_To do_
A copy is needed of each line in the records that has the word "files".

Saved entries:
+-------+

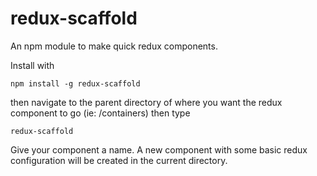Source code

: # redux-scaffold
An npm module to make quick redux components.

Install with

```
npm install -g redux-scaffold 
```

then navigate to the parent directory of where you want the redux component to go (ie: /containers)
then type

```
redux-scaffold 
```

Give your component a name. A new component with some basic redux configuration will be created in the current directory.
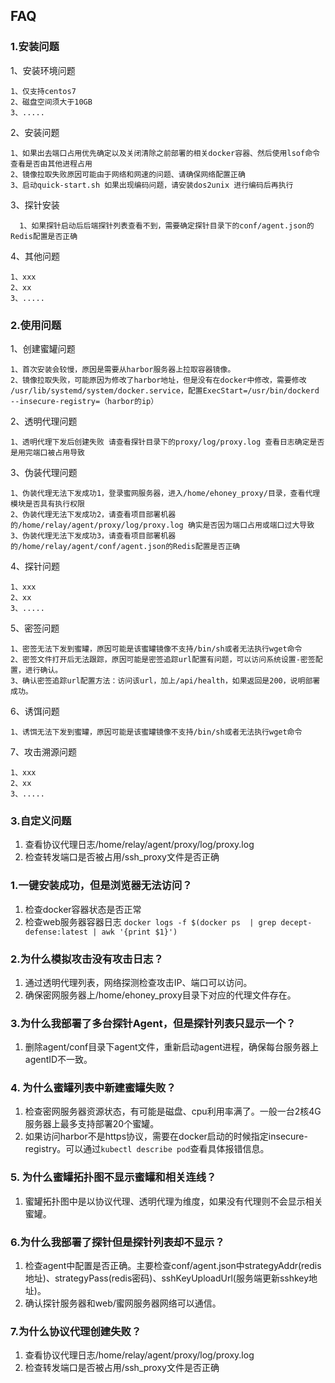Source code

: ## FAQ
### 1.安装问题
1、安装环境问题
   ```
   1、仅支持centos7
   2、磁盘空间须大于10GB
   3、.....
   ```
2、安装问题
   ```
   1、如果出去端口占用优先确定以及关闭清除之前部署的相关docker容器、然后使用lsof命令查看是否由其他进程占用
   2、镜像拉取失败原因可能由于网络和网速的问题、请确保网络配置正确
   3、启动quick-start.sh 如果出现编码问题，请安装dos2unix 进行编码后再执行
   ```
3、探针安装
 ```
   1、如果探针启动后后端探针列表查看不到，需要确定探针目录下的conf/agent.json的Redis配置是否正确
   ```
4、其他问题
   ```
   1、xxx
   2、xx
   3、.....
   ```

### 2.使用问题
1、创建蜜罐问题
   ```
   1、首次安装会较慢，原因是需要从harbor服务器上拉取容器镜像。
   2、镜像拉取失败，可能原因为修改了harbor地址，但是没有在docker中修改，需要修改 /usr/lib/systemd/system/docker.service，配置ExecStart=/usr/bin/dockerd --insecure-registry=（harbor的ip）
   ```

2、透明代理问题
   ```
   1、透明代理下发后创建失败 请查看探针目录下的proxy/log/proxy.log 查看日志确定是否是用完端口被占用导致

   ```
3、伪装代理问题
   ```
   1、伪装代理无法下发成功1，登录蜜网服务器，进入/home/ehoney_proxy/目录，查看代理模块是否具有执行权限
   2、伪装代理无法下发成功2，请查看项目部署机器的/home/relay/agent/proxy/log/proxy.log 确实是否因为端口占用或端口过大导致
   3、伪装代理无法下发成功3，请查看项目部署机器的/home/relay/agent/conf/agent.json的Redis配置是否正确
   ```
4、探针问题
   ```
   1、xxx
   2、xx
   3、.....
   ```
5、密签问题
   ```
   1、密签无法下发到蜜罐，原因可能是该蜜罐镜像不支持/bin/sh或者无法执行wget命令
   2、密签文件打开后无法跟踪，原因可能是密签追踪url配置有问题，可以访问系统设置-密签配置，进行确认。
   3、确认密签追踪url配置方法：访问该url，加上/api/health，如果返回是200，说明部署成功。
   ```
6、诱饵问题
   ```
   1、诱饵无法下发到蜜罐，原因可能是该蜜罐镜像不支持/bin/sh或者无法执行wget命令
   ```
7、攻击溯源问题
   ```
   1、xxx
   2、xx
   3、.....
   ```
### 3.自定义问题


1. 查看协议代理日志/home/relay/agent/proxy/log/proxy.log
2. 检查转发端口是否被占用/ssh_proxy文件是否正确

### 1.一键安装成功，但是浏览器无法访问？
1. 检查docker容器状态是否正常
2. 检查web服务器容器日志
```docker logs -f $(docker ps  | grep decept-defense:latest | awk '{print $1}')```

### 2.为什么模拟攻击没有攻击日志？
1. 通过透明代理列表，网络探测检查攻击IP、端口可以访问。
2. 确保密网服务器上/home/ehoney_proxy目录下对应的代理文件存在。

### 3.为什么我部署了多台探针Agent，但是探针列表只显示一个？
1. 删除agent/conf目录下agent文件，重新启动agent进程，确保每台服务器上agentID不一致。

### 4. 为什么蜜罐列表中新建蜜罐失败？
1. 检查密网服务器资源状态，有可能是磁盘、cpu利用率满了。一般一台2核4G服务器上最多支持部署20个蜜罐。
2. 如果访问harbor不是https协议，需要在docker启动的时候指定insecure-registry。可以通过```kubectl describe pod```查看具体报错信息。

### 5. 为什么蜜罐拓扑图不显示蜜罐和相关连线？
1. 蜜罐拓扑图中是以协议代理、透明代理为维度，如果没有代理则不会显示相关蜜罐。

### 6.为什么我部署了探针但是探针列表却不显示？
1. 检查agent中配置是否正确。主要检查conf/agent.json中strategyAddr(redis地址)、strategyPass(redis密码)、sshKeyUploadUrl(服务端更新sshkey地址)。
2. 确认探针服务器和web/蜜网服务器网络可以通信。

### 7.为什么协议代理创建失败？
1. 查看协议代理日志/home/relay/agent/proxy/log/proxy.log
2. 检查转发端口是否被占用/ssh_proxy文件是否正确
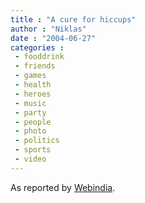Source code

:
 ```yaml
---
title : "A cure for hiccups"
author : "Niklas"
date : "2004-06-27"
categories : 
 - fooddrink
 - friends
 - games
 - health
 - heroes
 - music
 - party
 - people
 - photo
 - politics
 - sports
 - video
---
```


As reported by [Webindia](http://www.webindia123.com/news/showdetails.asp?id=41636&cat=World).
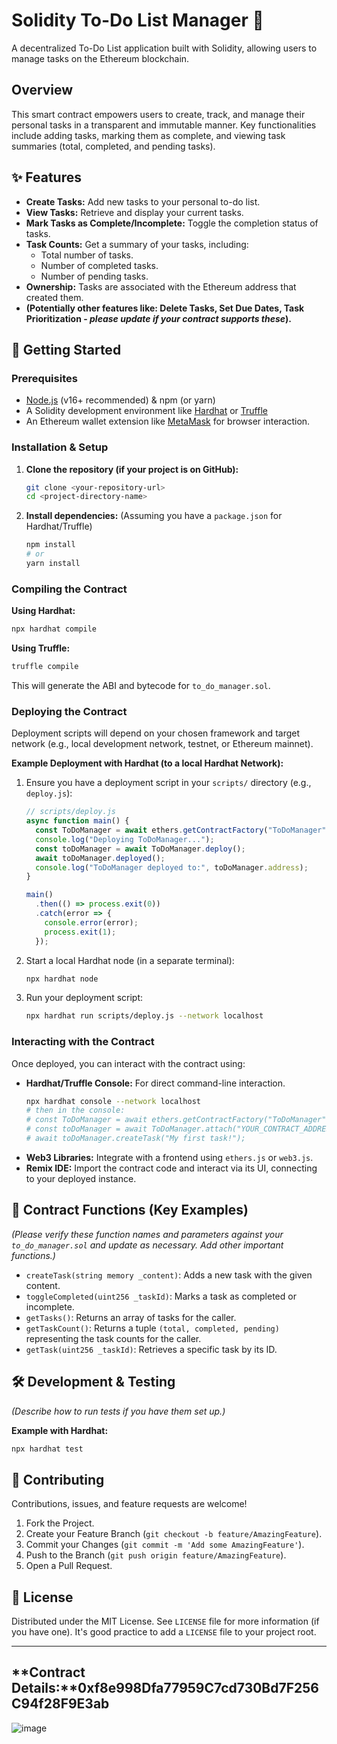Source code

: # Solidity To-Do List Manager 📝

A decentralized To-Do List application built with Solidity, allowing users to manage tasks on the Ethereum blockchain.

## Overview

This smart contract empowers users to create, track, and manage their personal tasks in a transparent and immutable manner. Key functionalities include adding tasks, marking them as complete, and viewing task summaries (total, completed, and pending tasks).

## ✨ Features

*   **Create Tasks:** Add new tasks to your personal to-do list.
*   **View Tasks:** Retrieve and display your current tasks.
*   **Mark Tasks as Complete/Incomplete:** Toggle the completion status of tasks.
*   **Task Counts:** Get a summary of your tasks, including:
    *   Total number of tasks.
    *   Number of completed tasks.
    *   Number of pending tasks.
*   **Ownership:** Tasks are associated with the Ethereum address that created them.
*   **(Potentially other features like: Delete Tasks, Set Due Dates, Task Prioritization - *please update if your contract supports these*).**

## 🚀 Getting Started

### Prerequisites

*   [Node.js](https://nodejs.org/) (v16+ recommended) & npm (or yarn)
*   A Solidity development environment like [Hardhat](https://hardhat.org/) or [Truffle](https://www.trufflesuite.com/truffle)
*   An Ethereum wallet extension like [MetaMask](https://metamask.io/) for browser interaction.

### Installation & Setup

1.  **Clone the repository (if your project is on GitHub):**
    ```bash
    git clone <your-repository-url>
    cd <project-directory-name>
    ```

2.  **Install dependencies:**
    (Assuming you have a `package.json` for Hardhat/Truffle)
    ```bash
    npm install
    # or
    yarn install
    ```

### Compiling the Contract

**Using Hardhat:**
```bash
npx hardhat compile
```

**Using Truffle:**
```bash
truffle compile
```
This will generate the ABI and bytecode for `to_do_manager.sol`.

### Deploying the Contract

Deployment scripts will depend on your chosen framework and target network (e.g., local development network, testnet, or Ethereum mainnet).

**Example Deployment with Hardhat (to a local Hardhat Network):**

1.  Ensure you have a deployment script in your `scripts/` directory (e.g., `deploy.js`):
    ```javascript
    // scripts/deploy.js
    async function main() {
      const ToDoManager = await ethers.getContractFactory("ToDoManager"); // Ensure 'ToDoManager' matches your contract name
      console.log("Deploying ToDoManager...");
      const toDoManager = await ToDoManager.deploy();
      await toDoManager.deployed();
      console.log("ToDoManager deployed to:", toDoManager.address);
    }

    main()
      .then(() => process.exit(0))
      .catch(error => {
        console.error(error);
        process.exit(1);
      });
    ```

2.  Start a local Hardhat node (in a separate terminal):
    ```bash
    npx hardhat node
    ```

3.  Run your deployment script:
    ```bash
    npx hardhat run scripts/deploy.js --network localhost
    ```

### Interacting with the Contract

Once deployed, you can interact with the contract using:

*   **Hardhat/Truffle Console:** For direct command-line interaction.
    ```bash
    npx hardhat console --network localhost
    # then in the console:
    # const ToDoManager = await ethers.getContractFactory("ToDoManager");
    # const toDoManager = await ToDoManager.attach("YOUR_CONTRACT_ADDRESS");
    # await toDoManager.createTask("My first task!");
    ```
*   **Web3 Libraries:** Integrate with a frontend using `ethers.js` or `web3.js`.
*   **Remix IDE:** Import the contract code and interact via its UI, connecting to your deployed instance.

## 📜 Contract Functions (Key Examples)

*(Please verify these function names and parameters against your `to_do_manager.sol` and update as necessary. Add other important functions.)*

*   `createTask(string memory _content)`: Adds a new task with the given content.
*   `toggleCompleted(uint256 _taskId)`: Marks a task as completed or incomplete.
*   `getTasks()`: Returns an array of tasks for the caller.
*   `getTaskCount()`: Returns a tuple `(total, completed, pending)` representing the task counts for the caller.
*   `getTask(uint256 _taskId)`: Retrieves a specific task by its ID.

## 🛠️ Development & Testing

*(Describe how to run tests if you have them set up.)*

**Example with Hardhat:**
```bash
npx hardhat test
```

## 🤝 Contributing

Contributions, issues, and feature requests are welcome!
1.  Fork the Project.
2.  Create your Feature Branch (`git checkout -b feature/AmazingFeature`).
3.  Commit your Changes (`git commit -m 'Add some AmazingFeature'`).
4.  Push to the Branch (`git push origin feature/AmazingFeature`).
5.  Open a Pull Request.

## 📄 License

Distributed under the MIT License. See `LICENSE` file for more information (if you have one). It's good practice to add a `LICENSE` file to your project root.

---
## **Contract Details:**0xf8e998Dfa77959C7cd730Bd7F256C94f28F9E3ab<br>

![image](https://github.com/user-attachments/assets/b12de100-e908-4d81-9d93-75b604e6718a)
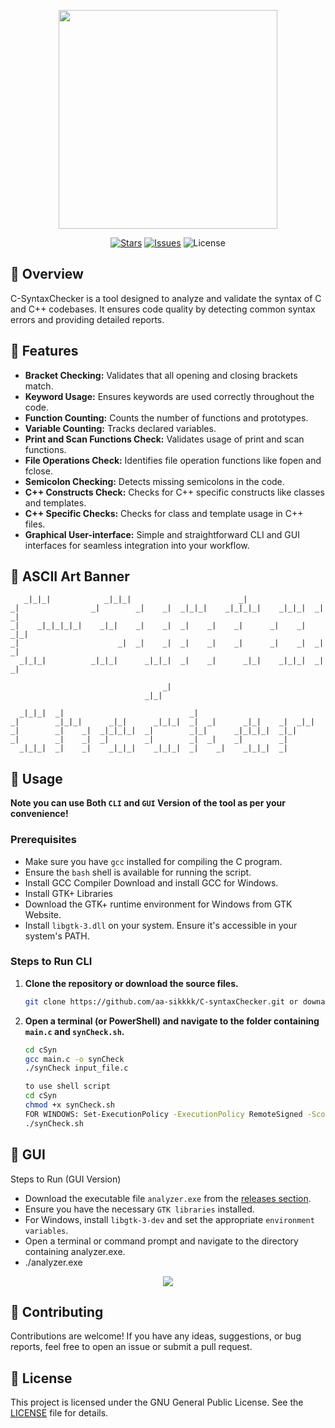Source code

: <p align="center">
 <img height="350" width="350" src="https://github.com/user-attachments/assets/960a6c4d-97bc-404e-9089-92539b92a2c9"
</p>
<p align="center">
  <a href="https://github.com/aa-sikkkk/C-syntaxChecker/stargazers"><img src="https://img.shields.io/github/stars/aa-sikkkk/C-syntaxChecker?style=social" alt="Stars"></a>
  <a href="https://github.com/aa-sikkkk/C-syntaxChecker/issues"><img src="https://img.shields.io/github/issues/aa-sikkkk/C-syntaxChecker" alt="Issues"></a>
  <img src="https://img.shields.io/github/license/aa-sikkkk/C-syntaxChecker" alt="License">
</p>


## 📝 Overview

C-SyntaxChecker is a  tool designed to analyze and validate the syntax of C and C++ codebases. It ensures code quality by detecting common syntax errors and providing detailed reports.

## 🌟 Features

- **Bracket Checking:** Validates that all opening and closing brackets match.
- **Keyword Usage:** Ensures keywords are used correctly throughout the code.
- **Function Counting:** Counts the number of functions and prototypes.
- **Variable Counting:** Tracks declared variables.
- **Print and Scan Functions Check:** Validates usage of print and scan functions.
- **File Operations Check:** Identifies file operation functions like fopen and fclose.
- **Semicolon Checking:** Detects missing semicolons in the code.
- **C++ Constructs Check:** Checks for C++ specific constructs like classes and templates.
- **C++ Specific Checks:** Checks for class and template usage in C++ files.
- **Graphical User-interface:** Simple and straightforward CLI and GUI interfaces for seamless integration into your workflow.

## 🎨 ASCII Art Banner

```
   _|_|_|            _|_|_|                        _|              
_|                _|        _|    _|  _|_|_|    _|_|_|_|    _|_|_|  _|    _|  
_|    _|_|_|_|_|    _|_|    _|    _|  _|    _|    _|      _|    _|    _|_|    
_|                      _|  _|    _|  _|    _|    _|      _|    _|  _|    _|  
  _|_|_|          _|_|_|      _|_|_|  _|    _|      _|_|    _|_|_|  _|    _|  

                                  _|                  
                              _|_|

  _|_|_|  _|                            _|              
_|        _|_|_|      _|_|      _|_|_|  _|  _|      _|_|    _|  _|_|  
_|        _|    _|  _|_|_|_|  _|        _|_|      _|_|_|_|  _|_|      
_|        _|    _|  _|        _|        _|  _|    _|        _|        
  _|_|_|  _|    _|    _|_|_|    _|_|_|  _|    _|    _|_|_|  _|        
```




## 🚀 Usage

**Note you can use Both <code>CLI</code> and <code>GUI</code> Version of the tool as per your convenience!**


### Prerequisites

- Make sure you have `gcc` installed for compiling the C program.
- Ensure the `bash` shell is available for running the script.
- Install GCC Compiler Download and install GCC for Windows.
- Install GTK+ Libraries
- Download the GTK+ runtime environment for Windows from GTK Website.
- Install <code>libgtk-3.dll</code> on your system. Ensure it's accessible in your system's PATH.

### Steps to Run CLI

1. **Clone the repository or download the source files.**
    ```bash
   git clone https://github.com/aa-sikkkk/C-syntaxChecker.git or downalod from https://github.com/aa-sikkkk/C-syntaxChecker/releases/
   ```
3. **Open a terminal (or PowerShell) and navigate to the folder containing `main.c` and `synCheck.sh`.**

   ```bash
   cd cSyn
   gcc main.c -o synCheck
   ./synCheck input_file.c

   to use shell script
   cd cSyn
   chmod +x synCheck.sh
   FOR WINDOWS: Set-ExecutionPolicy -ExecutionPolicy RemoteSigned -Scope CurrentUser
   ./synCheck.sh
   ```
   
## 🚀 GUI
Steps to Run (GUI Version)
   - Download the executable file <CODE>analyzer.exe</CODE> from the [releases section](https://github.com/aa-sikkkk/C-syntaxChecker/releases/).
   - Ensure you have the necessary <CODE>GTK libraries</CODE> installed.
   - For Windows, install <CODE>libgtk-3-dev</CODE> and set the appropriate <CODE>environment variables</CODE>.
   - Open a terminal or command prompt and navigate to the directory containing analyzer.exe.
   - ./analyzer.exe
<p align="center">
   <img src="https://github.com/user-attachments/assets/791d5333-4628-474d-951c-1cc7739550d7">
</p>


## 🤝 Contributing

Contributions are welcome! If you have any ideas, suggestions, or bug reports, feel free to open an issue or submit a pull request.

## 📜 License

This project is licensed under the GNU General Public License. See the [LICENSE](LICENSE) file for details.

+-------+

_Reply to the task_
- **C++ Specific Checks:** Checks for class and template usage in C++ files.
1. **Clone the repository or download the source files.**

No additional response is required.